Egg antigen ovalbumin (OVA) is a model food allergen commonly used to induce food allergic reactions in mice. To monitor the localization of the food allergen OVA and the model imaging protein 10 kDa lysine fixable dextran conjugated with rhodamine (Rh-Dex) in the SI, we intraluminally coadministered Alexa Fluor 647-labelled OVA and Rh-Dex to naïve wild type BALB/c mice. Similar to the clinically relevant food allergens, OVA and the imaging protein Rh-Dex localized to MUC2⁺ transepithelial columns (Fig 1C). The colocalization of Rh-Dex and OVA within MUC2⁺ intestinal epithelial cells in the SI both indicates shared SI epithelial uptake processes between clinically relevant food allergens, model food antigens, and model imaging proteins.

Food Allergen translocation across SI epithelium is enhanced in food allergic mice.

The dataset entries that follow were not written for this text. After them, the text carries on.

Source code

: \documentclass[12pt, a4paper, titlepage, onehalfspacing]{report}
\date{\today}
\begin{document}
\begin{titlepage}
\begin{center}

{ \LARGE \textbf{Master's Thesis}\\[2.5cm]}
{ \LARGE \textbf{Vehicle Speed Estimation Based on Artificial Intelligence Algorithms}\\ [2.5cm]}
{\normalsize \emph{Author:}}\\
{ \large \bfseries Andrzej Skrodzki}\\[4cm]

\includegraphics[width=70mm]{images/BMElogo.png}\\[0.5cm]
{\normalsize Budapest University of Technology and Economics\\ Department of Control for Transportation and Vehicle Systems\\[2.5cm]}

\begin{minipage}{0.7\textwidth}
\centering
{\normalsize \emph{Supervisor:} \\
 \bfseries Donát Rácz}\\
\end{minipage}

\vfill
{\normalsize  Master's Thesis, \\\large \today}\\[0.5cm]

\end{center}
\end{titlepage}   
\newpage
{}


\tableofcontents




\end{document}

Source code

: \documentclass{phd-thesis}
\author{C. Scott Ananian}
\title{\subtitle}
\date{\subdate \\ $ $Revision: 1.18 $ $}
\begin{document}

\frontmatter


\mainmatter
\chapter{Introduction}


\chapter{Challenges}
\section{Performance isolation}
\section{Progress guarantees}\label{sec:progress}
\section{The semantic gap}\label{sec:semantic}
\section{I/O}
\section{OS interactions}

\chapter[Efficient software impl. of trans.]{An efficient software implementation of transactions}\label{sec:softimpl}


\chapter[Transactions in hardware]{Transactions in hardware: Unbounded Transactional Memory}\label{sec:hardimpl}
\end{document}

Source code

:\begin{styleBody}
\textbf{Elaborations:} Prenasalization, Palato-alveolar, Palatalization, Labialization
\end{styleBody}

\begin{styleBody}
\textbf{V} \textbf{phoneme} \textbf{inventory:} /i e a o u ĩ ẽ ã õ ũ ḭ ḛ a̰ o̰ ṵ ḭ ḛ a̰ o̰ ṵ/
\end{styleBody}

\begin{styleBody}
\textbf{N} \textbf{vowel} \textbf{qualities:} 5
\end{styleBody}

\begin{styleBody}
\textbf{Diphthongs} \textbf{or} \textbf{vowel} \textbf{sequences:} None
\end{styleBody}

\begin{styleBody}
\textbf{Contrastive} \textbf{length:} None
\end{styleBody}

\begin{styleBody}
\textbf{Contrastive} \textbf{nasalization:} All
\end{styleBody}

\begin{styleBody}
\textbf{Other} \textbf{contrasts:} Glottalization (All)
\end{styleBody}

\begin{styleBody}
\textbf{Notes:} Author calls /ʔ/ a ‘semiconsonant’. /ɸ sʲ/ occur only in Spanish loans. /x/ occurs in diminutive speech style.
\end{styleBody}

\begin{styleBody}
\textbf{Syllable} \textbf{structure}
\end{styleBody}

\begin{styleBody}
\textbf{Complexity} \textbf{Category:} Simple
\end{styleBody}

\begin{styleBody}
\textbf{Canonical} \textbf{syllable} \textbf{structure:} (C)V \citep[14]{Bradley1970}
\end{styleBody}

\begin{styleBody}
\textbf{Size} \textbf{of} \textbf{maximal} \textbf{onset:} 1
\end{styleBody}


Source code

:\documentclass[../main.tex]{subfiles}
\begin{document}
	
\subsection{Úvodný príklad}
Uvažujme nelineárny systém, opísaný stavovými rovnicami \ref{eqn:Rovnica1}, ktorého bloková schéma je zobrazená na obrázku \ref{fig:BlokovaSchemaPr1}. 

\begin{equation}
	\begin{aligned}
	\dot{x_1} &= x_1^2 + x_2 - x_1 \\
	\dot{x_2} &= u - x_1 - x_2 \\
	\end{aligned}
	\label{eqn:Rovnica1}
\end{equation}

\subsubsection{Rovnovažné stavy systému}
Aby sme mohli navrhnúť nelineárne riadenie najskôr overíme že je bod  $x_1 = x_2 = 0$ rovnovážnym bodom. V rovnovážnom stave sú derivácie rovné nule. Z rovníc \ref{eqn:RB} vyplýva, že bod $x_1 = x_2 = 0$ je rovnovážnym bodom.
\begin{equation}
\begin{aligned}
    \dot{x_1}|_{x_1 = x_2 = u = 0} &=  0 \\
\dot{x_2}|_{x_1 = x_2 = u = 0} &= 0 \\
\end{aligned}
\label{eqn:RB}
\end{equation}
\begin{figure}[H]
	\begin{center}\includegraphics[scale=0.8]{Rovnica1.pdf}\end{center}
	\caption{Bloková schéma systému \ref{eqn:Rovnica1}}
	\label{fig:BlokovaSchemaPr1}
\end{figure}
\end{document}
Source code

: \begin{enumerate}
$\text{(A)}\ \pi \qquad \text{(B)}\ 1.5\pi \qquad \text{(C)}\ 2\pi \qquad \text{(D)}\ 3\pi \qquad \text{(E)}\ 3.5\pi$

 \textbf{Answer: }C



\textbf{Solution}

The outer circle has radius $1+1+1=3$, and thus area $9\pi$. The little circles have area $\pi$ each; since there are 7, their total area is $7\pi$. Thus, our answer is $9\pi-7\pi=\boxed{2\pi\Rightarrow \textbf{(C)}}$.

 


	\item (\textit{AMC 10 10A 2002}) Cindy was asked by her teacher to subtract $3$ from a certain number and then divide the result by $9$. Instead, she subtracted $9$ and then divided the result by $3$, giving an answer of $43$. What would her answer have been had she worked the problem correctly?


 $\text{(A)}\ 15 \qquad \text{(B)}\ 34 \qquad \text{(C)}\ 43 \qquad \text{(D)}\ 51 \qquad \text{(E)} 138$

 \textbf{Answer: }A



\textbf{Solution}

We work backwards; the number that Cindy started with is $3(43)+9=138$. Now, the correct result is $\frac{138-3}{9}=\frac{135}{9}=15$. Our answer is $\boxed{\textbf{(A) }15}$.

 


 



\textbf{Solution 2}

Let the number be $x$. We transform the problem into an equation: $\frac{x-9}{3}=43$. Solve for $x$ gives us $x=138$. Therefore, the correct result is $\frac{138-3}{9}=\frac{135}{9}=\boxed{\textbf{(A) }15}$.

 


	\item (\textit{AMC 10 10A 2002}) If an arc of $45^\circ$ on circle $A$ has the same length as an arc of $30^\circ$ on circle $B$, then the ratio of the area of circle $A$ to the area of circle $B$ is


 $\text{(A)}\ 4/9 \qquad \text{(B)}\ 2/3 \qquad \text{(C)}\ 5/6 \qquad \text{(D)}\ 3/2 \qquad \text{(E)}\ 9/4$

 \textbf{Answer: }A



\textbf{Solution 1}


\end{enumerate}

We next examined food allergen passage in the SI of food allergic mice. To do this, we utilized a murine model of food allergy ²⁰ that we developed that involves repeated intra-gastric administration of egg antigen (OVA) to OVA-sensitized BALB/c mice that induces an acute IgE-MC–dependent anaphylactic reaction ^20–22 (Fig 1D) as evidenced by a hypothermic response within 30 minutes of antigen exposure (Supplementary Figure S1A). In order to visualize the spatial and temporal elements of food allergen uptake in the SI of food allergic mice, we utilized intravital live imaging with 2P microscopy (Supplementary Video 1–3). In naïve mice, the imaging antigen (Rh-Dex) was restricted to the luminal space. We observed the occasional transpeithelial column formation and SI epithelial antigen uptake (indicated by colocalization of Rh-Dex and DAPI). Furthermore, the lamina propria region beneath DAPI positive SI epithelium remained free of Rh-Dex (Supplementary Video 1). Similarly, examination of the SI of food allergic mice prior to the allergen exposure revealed infrequent SI transepithelial columns and the lamina propria was mostly free of Rh-Dex (Supplementary Video 2). Exposure of the SI of food allergic mice to food allergen rapidly enhanced antigen uptake within minutes (Supplementary Video 3). Furthermore, we observed accumulation of Rh-Dex within the lamina propria following SI exposure to food allergen indicating translocation of food allergens across the intestinal epithelium (Supplementary Video 3). Immunofluorescence analyses of the SI of food allergic BALB/c WT mice following food challenge (Day 28, Fig 1D) revealed localization of OVA antigen to villus transepithelial columns (Fig. 1F). Similarly to naïve wild type mice, fluorescently-labelled OVA and Rh-Dex colocalized to MUC2⁺ GCs in the food allergic mouse SI (Fig 1C and F). Consistent with the live imaging analyses, quantification of the number of GAPs revealed a significantly greater number of antigen passages in the SI of food allergic mice than that observed in naïve WT BALB/c at steady state and following CCh stimulation (Fig 1G). These studies suggest increased luminal antigen uptake in the SI under the allergic condition.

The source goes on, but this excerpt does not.